Re: Czarno Widzę. Strażak Adolf
Napisane:
Nie maja 20, 2018 21:13
przez meg11
Zmień imię, tak kotecka spaskudzić
Re: Czarno Widzę. Strażak Adolf
Napisane:
Nie maja 20, 2018 21:20
przez haaszek
Próbowałam, za Chiny się Kropek czy Brudas nie przyjęły.
Ale zdjęlismy trochę odium z jego imienia, teraz jest Adolphe.
https://en.m.wikipedia.org/wiki/Adolphe_MenjouCzyż uczesanie i wąsik nie są podobne?
Re: Czarno Widzę. Strażak Adolf
Napisane:
Wto maja 22, 2018 21:38
przez Malk
Zdecydowanie podobne, Adolphe sprawia wrażenie amanta
Re: Czarno Widzę. Strażak Adolf
Napisane:
Czw maja 24, 2018 15:07
przez haaszek
To są nasze krwiożercze koty.
https://youtu.be/o_LjwUrwzqA
Re: Czarno Widzę. Strażak Adolf
Napisane:
Czw maja 24, 2018 19:53
przez haaszek
Kiedyś dwa takie wkurzona kopciuszki zapedzily Kotka do pracowni. Bo ileż można słuchać takiego zepsutego alarmu?
Re: Czarno Widzę. Strażak Adolf
Napisane:
Czw maja 24, 2018 20:07
przez Irlandzka Myszka
Re: Czarno Widzę. Strażak Adolf
Napisane:
Pt maja 25, 2018 7:23
przez muza_51
Ależ nie .To jest Kotek leniuszek.
Re: Czarno Widzę. Strażak Adolf
Napisane:
Pt maja 25, 2018 9:27
przez haaszek
Dla Kotka ptaszki nie pierwszyzna, od dziesięciu lat mu papużki pyskują, więc się przyzwyczaił.
Re: Czarno Widzę. Miłość
Napisane:
Sob cze 09, 2018 7:47
przez haaszek
Nic na to nie poradzę - Adolf mnie kocha. Jak nikogo innego - nikogo nie odprowadza do bramki i na nikogo nie czeka w tujach, aż wróci. I nikogo nie wita potem radosną piosenką i tańcem.
Wychodziliśmy kiedyś po pracy do domu - z przodu Siwy, za nim na smyczy Kotek, na drugim końcu smyczy ja. Idziemy sobie do bramki, a za nami podąża nowy kolega Kotka, Adolf. Wyszliśmy za bramkę, idziemy do samochodu, odwracam się, a Adolf idzie sobie jak po ogrodzeniu jak po drabinie. Wszedł na górę, zeskoczył i idzie za nami. Pojedzie z nami do domu. Musiałam zawrócić i zamknąć go w pracowni.
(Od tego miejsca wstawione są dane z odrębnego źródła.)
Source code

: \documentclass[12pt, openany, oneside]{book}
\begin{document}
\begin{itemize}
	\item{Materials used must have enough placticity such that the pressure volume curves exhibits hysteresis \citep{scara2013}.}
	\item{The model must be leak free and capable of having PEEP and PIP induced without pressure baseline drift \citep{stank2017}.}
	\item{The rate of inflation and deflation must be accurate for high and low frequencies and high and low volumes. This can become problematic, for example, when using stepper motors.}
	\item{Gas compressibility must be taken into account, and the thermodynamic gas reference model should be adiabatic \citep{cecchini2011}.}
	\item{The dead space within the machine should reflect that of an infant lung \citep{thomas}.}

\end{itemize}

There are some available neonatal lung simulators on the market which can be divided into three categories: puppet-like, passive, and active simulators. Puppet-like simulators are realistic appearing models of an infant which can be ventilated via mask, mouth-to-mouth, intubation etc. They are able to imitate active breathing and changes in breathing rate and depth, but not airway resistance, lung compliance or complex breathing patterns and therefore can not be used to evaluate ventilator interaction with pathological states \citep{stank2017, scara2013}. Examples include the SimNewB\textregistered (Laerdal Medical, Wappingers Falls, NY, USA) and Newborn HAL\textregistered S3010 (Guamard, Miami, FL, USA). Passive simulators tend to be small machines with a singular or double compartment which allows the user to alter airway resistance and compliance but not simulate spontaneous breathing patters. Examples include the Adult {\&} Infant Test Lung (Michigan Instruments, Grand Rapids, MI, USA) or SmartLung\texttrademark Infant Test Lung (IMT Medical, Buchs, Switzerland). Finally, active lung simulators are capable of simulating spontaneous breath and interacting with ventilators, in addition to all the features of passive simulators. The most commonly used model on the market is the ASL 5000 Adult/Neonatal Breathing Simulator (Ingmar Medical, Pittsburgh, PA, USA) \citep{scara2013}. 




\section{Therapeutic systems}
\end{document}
Kiedy mnie nie ma, szuka, miauczy, zdarza mu się przejśc przez ogrodzenie i pójść od drugiej strony na ogród. Kiedy ja jestem siedzi cały czas tak, żeby mieć mnie w zasięgu wzroku.
Wypuszczam go z rana na ogród, ale robi to niechętnie, ogląda się z miną ale muszę? nie zostawisz mnie tam? i wraca od razu kiedy go zawołam.
Nie gada już tyle, ale rano musi mi wszystko opowiedzeć i porozmawiac na temat miski, chrupek i kuwety.
Kotek zaakceptował go całkowicie, witają się rano noskami i często siedzą blisko siebie. Nawet kiedyś próbowali się bawić, co w przypadku Kotka jest czymś naprawdę niezwykłym, bo Kotek ma swój własny wewnętrzny świat i nie zna się na żartach. Co innego Adolf - czai się za rogiem, udaje że zaatakuje i nagle wyskakuje i ucieka w podskokach. Albo czeka, żeby go gonić - biegnie kawałek, przypada do ziemi, a potem znów pędzi przez podwórko jak szalony, żeby na końcu przybiec z mruczenie i się łasić.
Radosny, beztroski kociak.
Re: Czarno Widzę. Miłość
Napisane:
Sob cze 09, 2018 7:59
przez haaszek
A Kotek jest wreszcie całkowicie szczęśliwy - Siwy przez ponad miesiąc pracował poza firmą, dopiero w domu z Kotkiem się spotykali. Ale nareszcie skończył, siedzi przy swoim biurku i można mu wskoczyć na kolana, na biurko i porobić radosne baranki. Wprawdzie kocyk przez ten czas przeszedł przez ten czas zapachem Adolfa, ale jest cały stół, na którym można się rozciągnąć i wpatrywać się z uwielbieniem w ukochanego pana.